Use Gawk to process CSV files

Sommaire

Awk and Gawk are very powerful tools to process text files. Yet, CSV files are especially difficult to process. Fields are separated by comma or semicolon, depending on the country. These separators can also be used in a field inside double quotes. Which makes it very difficult for Awk to split a line into fields. Moreover, a field with double quotes can contain line breaks, which makes it difficult for Awk to process it.

The gawk-csv extension

The most promising solution to read CSV files with Gawk is the gawk-csv, which is part of the gawkextlib library of Gawk extensions. It can properly split a CSV line, and offers functions to read and write CSV.
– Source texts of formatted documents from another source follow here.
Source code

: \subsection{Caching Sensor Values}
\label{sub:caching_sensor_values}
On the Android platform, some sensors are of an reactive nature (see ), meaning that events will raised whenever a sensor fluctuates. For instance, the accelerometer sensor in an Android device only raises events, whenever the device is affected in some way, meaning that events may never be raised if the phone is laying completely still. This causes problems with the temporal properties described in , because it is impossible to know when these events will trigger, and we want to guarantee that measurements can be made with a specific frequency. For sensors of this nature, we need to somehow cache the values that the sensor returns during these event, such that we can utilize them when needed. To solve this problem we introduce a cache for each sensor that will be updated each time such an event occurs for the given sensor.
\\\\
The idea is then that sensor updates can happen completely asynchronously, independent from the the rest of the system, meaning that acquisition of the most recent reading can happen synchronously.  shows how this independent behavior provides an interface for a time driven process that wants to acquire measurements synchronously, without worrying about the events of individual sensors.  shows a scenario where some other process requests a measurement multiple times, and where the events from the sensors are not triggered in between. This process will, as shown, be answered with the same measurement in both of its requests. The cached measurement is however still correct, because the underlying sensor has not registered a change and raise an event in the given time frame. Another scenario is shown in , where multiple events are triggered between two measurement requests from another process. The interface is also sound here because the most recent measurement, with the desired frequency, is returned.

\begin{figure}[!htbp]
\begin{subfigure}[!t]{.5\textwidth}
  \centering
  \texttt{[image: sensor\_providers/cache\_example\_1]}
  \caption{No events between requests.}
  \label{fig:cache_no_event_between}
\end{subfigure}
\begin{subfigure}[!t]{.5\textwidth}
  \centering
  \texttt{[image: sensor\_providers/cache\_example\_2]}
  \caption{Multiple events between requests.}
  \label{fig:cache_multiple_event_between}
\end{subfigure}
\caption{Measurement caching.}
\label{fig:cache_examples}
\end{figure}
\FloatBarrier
With this extension, a CSV file can be read in 2 lines:

@include "csv"
BEGIN { CSVMODE = 1 }
#... gawk program ...

Processing a CSV file using native Gawk

Since version 4.0, Gawk offers a nice functionality to read CSV files: the FPAT, variable. FPAT will split fields depending on their content, instead of splitting the fields depending on separators. With this, you can correctly split a CSV line, provided it does not include line breaks.

This small Gawk library csv2awk below has been designed to process CSV files that may contain line breaks. To process these CSV files, it offers 2 functions: csv_split() and csv_convert().

It offers the following benefits:

  • Works in native Gawk, without requiring an external extension.
  • Works with CSV fields including line breaks.
  • Tested with LibreOffice and Excel CSV files.
  • Can be used to change a CSV file with a simple Gawk program.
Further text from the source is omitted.